Elizabeth Olliver, Doug Edmonds, John B Shaw

Sediment is the most valuable natural resource for deltaic environments, and to build new land sediment must be retained in the delta instead of being transported offshore. Despite this, we do not know what controls sediment retention within a delta. Here we use a calibrated numerical model of Wax Lake Delta, LA, USA to analyze sediment retention for different flood-wave magnitudes, tidal amplitudes, and vegetation extents. We only model transport of silt since it comprises most of the incoming sediment load.
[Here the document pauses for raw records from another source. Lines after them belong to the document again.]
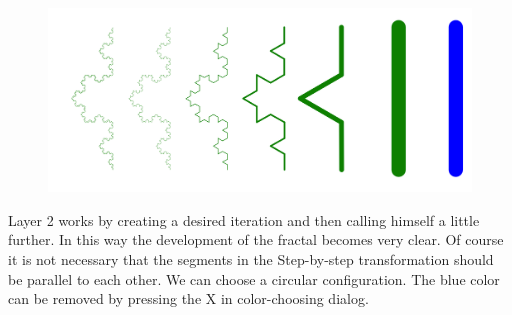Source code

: 	    \begin{figure}[H]
	    	\includegraphics[width=0.9\TW]{img/Advanced_Techniques/Step/step_01.png}
	    \end{figure}

	    Layer 2 works by creating a desired iteration and then calling himself a little further.
	    In this way the development of the fractal becomes very clear.
	    Of course it is not necessary that the segments in the Step-by-step transformation should be parallel to each other.
	    We can choose a circular configuration.
	    The blue color can be removed by pressing the X in color-choosing dialog.

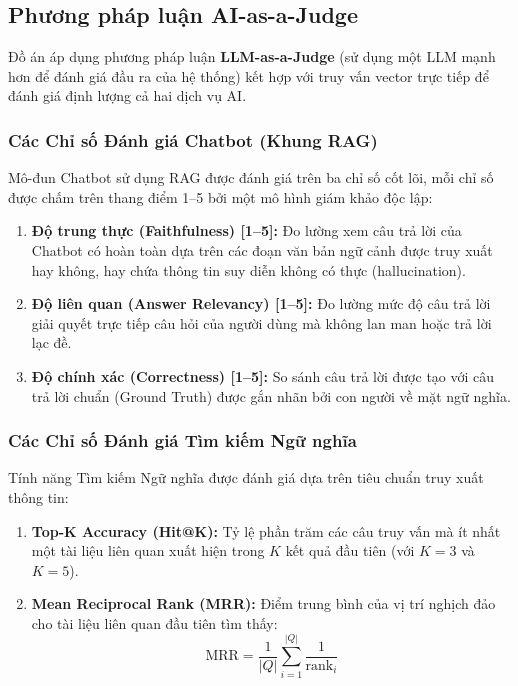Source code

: \subsection{Phương pháp luận AI-as-a-Judge}

Đồ án áp dụng phương pháp luận \textbf{LLM-as-a-Judge} (sử dụng một LLM mạnh hơn để đánh giá đầu ra của hệ thống) kết hợp với truy vấn vector trực tiếp để đánh giá định lượng cả hai dịch vụ AI.


\subsubsection{Các Chỉ số Đánh giá Chatbot (Khung RAG)}

Mô-đun Chatbot sử dụng RAG được đánh giá trên ba chỉ số cốt lõi, mỗi chỉ số được chấm trên thang điểm 1--5 bởi một mô hình giám khảo độc lập:

\begin{enumerate}
    \item \textbf{Độ trung thực (Faithfulness) [1--5]:} Đo lường xem câu trả lời của Chatbot có hoàn toàn dựa trên các đoạn văn bản ngữ cảnh được truy xuất hay không, hay chứa thông tin suy diễn không có thực (hallucination).
    \item \textbf{Độ liên quan (Answer Relevancy) [1--5]:} Đo lường mức độ câu trả lời giải quyết trực tiếp câu hỏi của người dùng mà không lan man hoặc trả lời lạc đề.
    \item \textbf{Độ chính xác (Correctness) [1--5]:} So sánh câu trả lời được tạo với câu trả lời chuẩn (Ground Truth) được gắn nhãn bởi con người về mặt ngữ nghĩa.
\end{enumerate}

\subsubsection{Các Chỉ số Đánh giá Tìm kiếm Ngữ nghĩa}

Tính năng Tìm kiếm Ngữ nghĩa được đánh giá dựa trên tiêu chuẩn truy xuất thông tin:

\begin{enumerate}
    \item \textbf{Top-K Accuracy (Hit@K):} Tỷ lệ phần trăm các câu truy vấn mà ít nhất một tài liệu liên quan xuất hiện trong $K$ kết quả đầu tiên (với $K=3$ và $K=5$).
    \item \textbf{Mean Reciprocal Rank (MRR):} Điểm trung bình của vị trí nghịch đảo cho tài liệu liên quan đầu tiên tìm thấy:
    \begin{equation}
    \text{MRR} = \frac{1}{|Q|} \sum_{i=1}^{|Q|} \frac{1}{\text{rank}_i}
    \end{equation}
\end{enumerate}

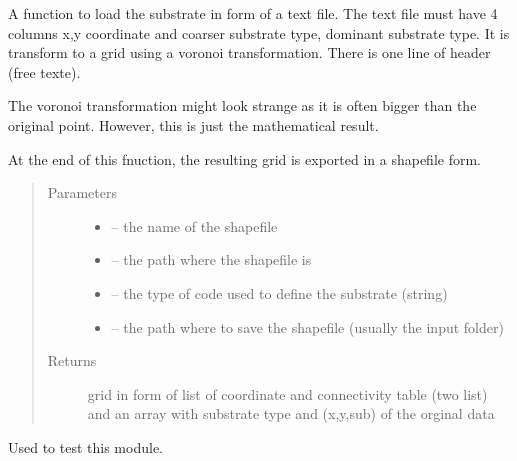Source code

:\documentclass[letterpaper,10pt,english]{sphinxmanual}
\begin{document}
\begin{fulllineitems}
\label{\detokenize{index:src.substrate.load_sub_txt}}
A function to load the substrate in form of a text file. The text file must have 4 columns x,y coordinate and
coarser substrate type, dominant substrate type. It is transform to a grid using a voronoi
transformation. There is one line of header (free texte).

The voronoi transformation might look strange as it is often bigger than the original point. However, this is
just the mathematical result.

At the end of this fnuction, the resulting grid is exported in a shapefile form.
\begin{quote}\begin{description}
\item[{Parameters}] \leavevmode\begin{itemize}
\item {} 
 -- the name of the shapefile

\item {} 
 -- the path where the shapefile is

\item {} 
 -- the type of code used to define the substrate (string)

\item {} 
 -- the path where to save the shapefile (usually the input folder)

\end{itemize}

\item[{Returns}] \leavevmode
grid in form of list of coordinate and connectivity table (two list)
and an array with substrate type and (x,y,sub) of the orginal data

\end{description}\end{quote}

\end{fulllineitems}


\begin{fulllineitems}
\label{\detokenize{index:src.substrate.main}}
Used to test this module.

\end{fulllineitems}
\end{document}
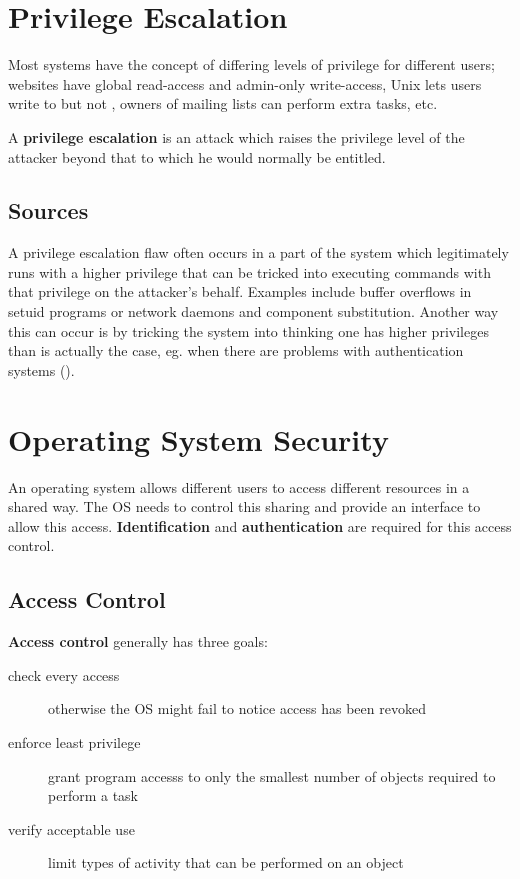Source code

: \documentclass[12pt]{article}
\begin{document}
\section{Privilege Escalation}
Most systems have the concept of differing levels of privilege for different users; websites have global read-access and admin-only write-access, Unix lets users write to \code{\ttilde} but not , owners of mailing lists can perform extra tasks, etc.

A {\bf privilege escalation} is an attack which raises the privilege level of the attacker beyond that to which he would normally be entitled.

\subsection{Sources}
A privilege escalation flaw often occurs in a part of the system which legitimately runs with a higher privilege that can be tricked into executing commands with that privilege on the attacker's behalf. Examples include buffer overflows in setuid programs or network daemons and component substitution. Another way this can occur is by tricking the system into thinking one has higher privileges than is actually the case, eg. when there are problems with authentication systems ().

\section{Operating System Security}
An operating system allows different users to access different resources in a shared way. The OS needs to control this sharing and provide an interface to allow this access. {\bf Identification} and {\bf authentication} are required for this access control.


\subsection{Access Control}
{\bf Access control} generally has three goals:
\begin{description}
\item [check every access] otherwise the OS might fail to notice access has been revoked
\item [enforce least privilege] grant program accesss to only the smallest number of objects required to perform a task
\item [verify acceptable use] limit types of activity that can be performed on an object
\end{description}
\end{document}
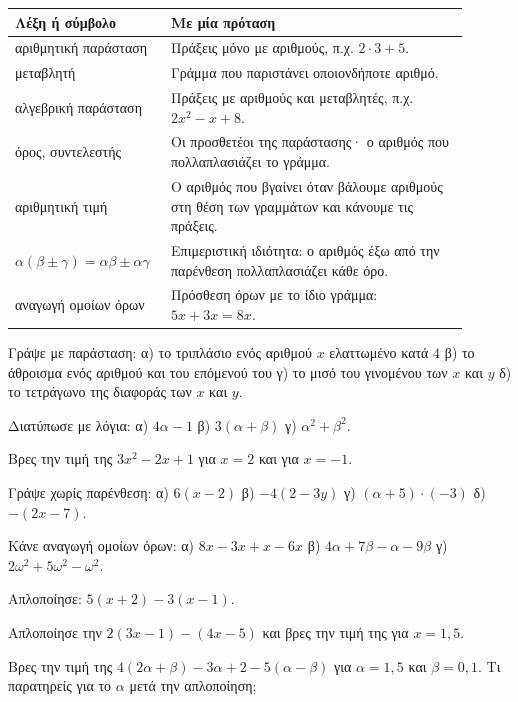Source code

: 

\renewcommand{\arraystretch}{1.5}
\begin{longtable}{@{}>{\raggedright\arraybackslash}p{0.28\linewidth} >{\raggedright\arraybackslash}p{0.62\linewidth}@{}}
\toprule
\textbf{Λέξη ή σύμβολο} & \textbf{Με μία πρόταση}\\
\midrule
\endhead
αριθμητική παράσταση & Πράξεις μόνο με αριθμούς, π.χ. $2\cdot3+5$.\\
μεταβλητή & Γράμμα που παριστάνει οποιονδήποτε αριθμό.\\
αλγεβρική παράσταση & Πράξεις με αριθμούς και μεταβλητές, π.χ. $2x^2-x+8$.\\
όρος, συντελεστής & Οι προσθετέοι της παράστασης· ο αριθμός που πολλαπλασιάζει το γράμμα.\\
αριθμητική τιμή & Ο αριθμός που βγαίνει όταν βάλουμε αριθμούς στη θέση των γραμμάτων και κάνουμε τις πράξεις.\\
$\alpha(\beta\pm\gamma)=\alpha\beta\pm\alpha\gamma$ & Επιμεριστική ιδιότητα: ο αριθμός έξω από την παρένθεση πολλαπλασιάζει κάθε όρο.\\
αναγωγή ομοίων όρων & Πρόσθεση όρων με το ίδιο γράμμα: $5x+3x=8x$.\\
\bottomrule
\end{longtable}


\ex Γράψε με παράσταση: α) το τριπλάσιο ενός αριθμού $x$ ελαττωμένο κατά $4$ \quad β) το άθροισμα ενός αριθμού και του επόμενού του \quad γ) το μισό του γινομένου των $x$ και $y$ \quad δ) το τετράγωνο της διαφοράς των $x$ και $y$.

\ex Διατύπωσε με λόγια: α) $4\alpha-1$ \quad β) $3(\alpha+\beta)$ \quad γ) $\alpha^2+\beta^2$.

\ex Βρες την τιμή της $3x^2-2x+1$ για $x=2$ και για $x=-1$.

\ex Γράψε χωρίς παρένθεση: α) $6(x-2)$ \quad β) $-4(2-3y)$ \quad γ) $(\alpha+5)\cdot(-3)$ \quad δ) $-(2x-7)$.

\ex Κάνε αναγωγή ομοίων όρων: α) $8x-3x+x-6x$ \quad β) $4\alpha+7\beta-\alpha-9\beta$ \quad γ) $2\omega^2+5\omega^2-\omega^2$.

\ex Απλοποίησε: $5(x+2)-3(x-1)$.

\ex Απλοποίησε την $2(3x-1)-(4x-5)$ και βρες την τιμή της για $x=1{,}5$.

\ex Βρες την τιμή της $4(2\alpha+\beta)-3\alpha+2-5(\alpha-\beta)$ για $\alpha=1{,}5$ και $\beta=0{,}1$. Τι παρατηρείς για το $\alpha$ μετά την απλοποίηση;

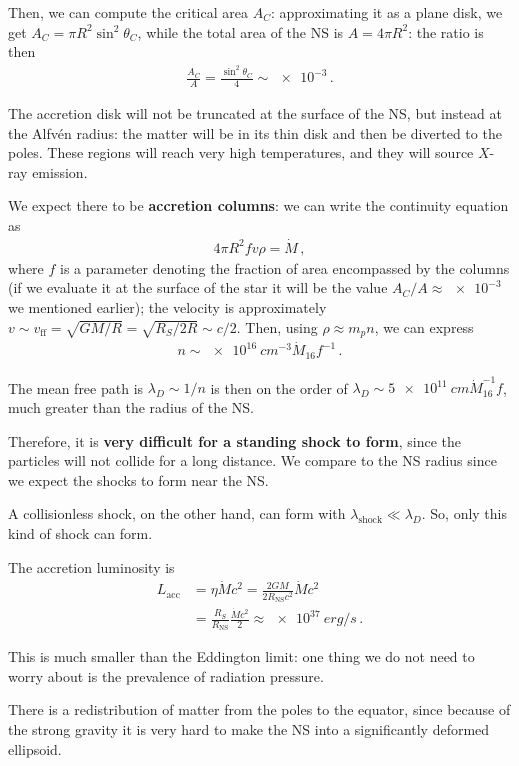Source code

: \documentclass[main.tex]{subfiles}
\begin{document}
Then, we can compute the critical area \(A_C\): approximating it as a plane disk, we get \(A_C = \pi R^2 \sin^2 \theta _C\), while the total area of the NS is \(A = 4 \pi R^2\): the ratio is then 
%
\begin{align}
\frac{A_C}{A} = \frac{\sin^2 \theta _C}{4} \sim \num{e-3}
\,.
\end{align}

The accretion disk will not be truncated at the surface of the NS, but instead at the Alfvén radius: the matter will be in its thin disk and then be diverted to the poles. 
These regions will reach very high temperatures, and they will source \(X\)-ray emission.

We expect there to be \textbf{accretion columns}: we can write the continuity equation as 
%
\begin{align}
4 \pi R^2 f v \rho = \dot{M}
\,,
\end{align}
%
where \(f\) is a parameter denoting the fraction of area encompassed by the columns (if we evaluate it at the surface of the star it will be the value \(A_C / A \approx \num{e-3}\) we mentioned earlier); the velocity is approximately \(v \sim v _{\text{ff}} = \sqrt{GM/R} = \sqrt{R_S / 2R} \sim c/2\). 
Then, using \(\rho \approx m_p n\), we can express 
%
\begin{align}
n \sim \SI{e16}{cm^{-3}} \dot{M}_{16} f^{-1}
\,.
\end{align}

The mean free path is \(\lambda _D \sim 1/n\) is then on the order of \(\lambda _D \sim \SI{5e11}{cm} \dot{M}_{16}^{-1} f\), much greater than the radius of the NS. 

Therefore, it is \textbf{very difficult for a standing shock to form}, since the particles will not collide for a long distance. 
We compare to the NS radius since we expect the shocks to form near the NS. 

A collisionless shock, on the other hand, can form with \(\lambda _{\text{shock}} \ll \lambda _D\). 
So, only this kind of shock can form. 

The accretion luminosity is 
%
\begin{align}
L _{\text{acc}} &= \eta \dot{M} c^2 = \frac{2GM}{2 R _{\text{NS}}c^2} \dot{M} c^2  \\
&= \frac{R_S}{R _{\text{NS}}} \frac{\dot{M}c^2}{2} \approx \SI{e37}{erg/s}
\,.
\end{align}

This is much smaller than the Eddington limit: one thing we do not need to worry about is the prevalence of radiation pressure. 

There is a redistribution of matter from the poles to the equator, since because of the strong gravity it is very hard to make the NS into a significantly deformed ellipsoid.
\end{document}
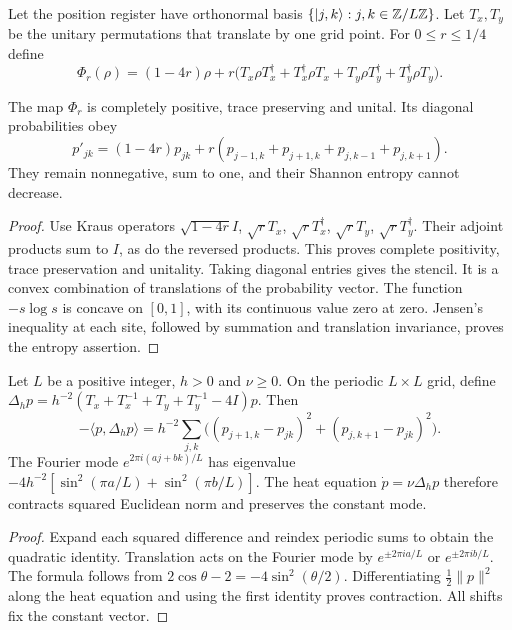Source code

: Let the position register have orthonormal basis $\{|j,k\rangle: j,k\in\Z/L\Z\}$. Let $T_x,T_y$ be the unitary permutations that translate by one grid point. For $0\le r\le1/4$ define
\[
 \Phi_r(\rho)=(1-4r)\rho+r\bigl(T_x\rho T_x^\dagger+T_x^\dagger\rho T_x
                    +T_y\rho T_y^\dagger+T_y^\dagger\rho T_y\bigr).
\]

\begin{proposition}
\label{prop:fluid-heat-channel}
The map $\Phi_r$ is completely positive, trace preserving and unital. Its diagonal probabilities obey
\[
 p'_{jk}=(1-4r)p_{jk}+r(p_{j-1,k}+p_{j+1,k}+p_{j,k-1}+p_{j,k+1}).
\]
They remain nonnegative, sum to one, and their Shannon entropy cannot decrease.
\end{proposition}
\begin{proof}
Use Kraus operators $\sqrt{1-4r}I$, $\sqrt r T_x$, $\sqrt r T_x^\dagger$, $\sqrt r T_y$, $\sqrt r T_y^\dagger$. Their adjoint products sum to $I$, as do the reversed products. This proves complete positivity, trace preservation and unitality. Taking diagonal entries gives the stencil. It is a convex combination of translations of the probability vector. The function $-s\log s$ is concave on $[0,1]$, with its continuous value zero at zero. Jensen's inequality at each site, followed by summation and translation invariance, proves the entropy assertion.
\end{proof}

\begin{proposition}
\label{prop:fluid-heat-spectrum}
Let $L$ be a positive integer, $h>0$ and $\nu\ge0$. On the periodic $L\times L$ grid, define $\Delta_h p=h^{-2}(T_x+T_x^{-1}+T_y+T_y^{-1}-4I)p$. Then
\[
 -\langle p,\Delta_h p\rangle
 =h^{-2}\sum_{j,k}\bigl((p_{j+1,k}-p_{jk})^2+(p_{j,k+1}-p_{jk})^2\bigr).
\]
The Fourier mode $e^{2\pi i(aj+bk)/L}$ has eigenvalue
$-4h^{-2}[\sin^2(\pi a/L)+\sin^2(\pi b/L)]$.
The heat equation $\dot p=\nu\Delta_hp$ therefore contracts squared Euclidean norm and preserves the constant mode.
\end{proposition}
\begin{proof}
Expand each squared difference and reindex periodic sums to obtain the quadratic identity. Translation acts on the Fourier mode by $e^{\pm2\pi ia/L}$ or $e^{\pm2\pi ib/L}$. The formula follows from $2\cos\theta-2=-4\sin^2(\theta/2)$. Differentiating $\tfrac12\|p\|^2$ along the heat equation and using the first identity proves contraction. All shifts fix the constant vector.
\end{proof}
Our results show that as flood size increases, areally-averaged vertical accretion increases from 0.33 cm to 2 cm, but this comes at a cost because delta-scale sediment retention decreases from 72% to 34%. On a fully vegetated delta, we show that the buffering effect of vegetation reduces island-directed sediment flux by 14 to 22% because sediment takes the less resistive path in the channel. When sediment gets onto the islands, the trapping effect of vegetation increases retention by ~10%. But, this is not enough to offset the buffering effect, and vegetation decreases vertical accretion and sediment retention across the delta reduces by up to ~0.5 cm and 6%, respectively. We suggest that vegetation will increase sedimentation only when trapping compensates for buffering. Finally, greater tidal amplitude at higher discharges enhances vertical accretion by ~0.5 cm per flood as compared to a minimum tidal amplitude condition. These results inform how coastal deltaic systems grow and suggest how to operate sediment diversions more efficiently in deltas with reduced sediment supply.